AfDB Launches Young Entrepreneurship Training: “Zero Frontier Agripreneur”
As part of its strategy to Youth Employment in Africa (SEJA), the African Development Bank (AfDB) launched in Abidjan, a youth entrepreneurship training on the concept ” Agripreneur Franc Zero ” in the chain Agricultural value. The training aims to offer young Africans the technical skills to undertake in the field of agriculture and agribusiness, “despite the difficulties of access to finance.”
The training, which will be held from 20 to 23 December 2016, will be given to 100 young Ivorians by the African Foundation for Entrepreneurship and Economic Development (FAFEDE). A total of 300 young people from the three countries – Côte d’Ivoire, Liberia and Madagascar – participating in this pilot project will benefit from this training, where they will receive a certificate and receive technical follow-up and coaching during 6 months for starting their businesses.
Speaking at the opening of the seminar, the Director General of FAFEDE, Desire Assipo stressed the relevance of agricultural entrepreneurship, and invited the beneficiaries of the programme to make good use of the lessons. “We believe with all our partners here, that agricultural entrepreneurship is a powerful tool that will allow young Africans to feed the continent and promote its development.” . ” You are the first class of beneficiaries, and your responsibility is great for the sustainability of the programme close to the heart to all partners and organizers .”

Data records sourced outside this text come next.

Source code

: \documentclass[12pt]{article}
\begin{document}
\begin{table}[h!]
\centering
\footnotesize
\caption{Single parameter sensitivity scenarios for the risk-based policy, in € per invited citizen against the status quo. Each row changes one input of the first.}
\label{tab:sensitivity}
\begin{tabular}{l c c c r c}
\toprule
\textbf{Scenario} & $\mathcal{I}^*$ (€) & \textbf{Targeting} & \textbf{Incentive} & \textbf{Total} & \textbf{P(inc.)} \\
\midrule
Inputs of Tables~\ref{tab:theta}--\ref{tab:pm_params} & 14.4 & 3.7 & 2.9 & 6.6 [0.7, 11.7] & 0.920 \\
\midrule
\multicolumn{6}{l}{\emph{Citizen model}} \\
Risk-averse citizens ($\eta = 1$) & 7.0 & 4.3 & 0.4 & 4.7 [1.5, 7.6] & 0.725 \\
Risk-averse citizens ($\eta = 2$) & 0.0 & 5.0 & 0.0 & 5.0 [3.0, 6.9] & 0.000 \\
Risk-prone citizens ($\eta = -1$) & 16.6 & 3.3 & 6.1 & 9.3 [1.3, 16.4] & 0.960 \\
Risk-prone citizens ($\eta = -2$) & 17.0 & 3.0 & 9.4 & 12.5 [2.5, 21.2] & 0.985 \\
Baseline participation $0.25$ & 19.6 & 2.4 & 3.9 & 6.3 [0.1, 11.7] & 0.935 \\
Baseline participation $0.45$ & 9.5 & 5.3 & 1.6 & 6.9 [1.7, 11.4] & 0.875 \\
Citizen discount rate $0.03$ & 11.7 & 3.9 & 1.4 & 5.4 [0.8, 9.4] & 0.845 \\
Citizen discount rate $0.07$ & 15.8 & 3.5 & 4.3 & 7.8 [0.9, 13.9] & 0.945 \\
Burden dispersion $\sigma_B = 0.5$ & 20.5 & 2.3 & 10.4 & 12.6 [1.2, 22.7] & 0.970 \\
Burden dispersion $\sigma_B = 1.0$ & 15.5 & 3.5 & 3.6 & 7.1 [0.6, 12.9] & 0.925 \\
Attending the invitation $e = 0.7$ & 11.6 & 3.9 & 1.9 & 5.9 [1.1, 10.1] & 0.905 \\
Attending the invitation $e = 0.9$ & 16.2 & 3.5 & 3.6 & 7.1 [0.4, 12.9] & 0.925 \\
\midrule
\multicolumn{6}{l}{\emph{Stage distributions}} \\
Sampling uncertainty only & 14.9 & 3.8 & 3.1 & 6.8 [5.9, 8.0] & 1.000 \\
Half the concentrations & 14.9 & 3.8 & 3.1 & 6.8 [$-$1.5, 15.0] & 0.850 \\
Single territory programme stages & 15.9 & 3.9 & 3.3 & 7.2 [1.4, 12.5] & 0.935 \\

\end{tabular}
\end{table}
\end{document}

For her part, the Coordinator of the Implementation Team of the Youth Employment Strategy, Ginette Nzau-Muteta declined for young people the major sections of the Youth Employment Strategy Of the AfDB and reiterated its belief in the capacity of African youth to take charge. ” Africa is the continent of the present and the future and its most important asset is its youth ,” she said. The seminar, linked to the Bank’s “Feeding Africa” strategy, the representative of the Director of the Department of Agriculture and Agribusiness, Jean-Marie Meng Lihinag, said that 60% of jobs in Africa Come from the agricultural sector while the continent continues to import massively processed foods. He outlined the Bank’s strategy for transforming agriculture in Africa, which aims to develop value chains in the sector, both upstream and downstream of production.
In return, the strategy for youth employment in Africa (SEJA) ADB is based on three pillars of integration, innovation and investment. Promoting entrepreneurship is at the heart of each of these levers.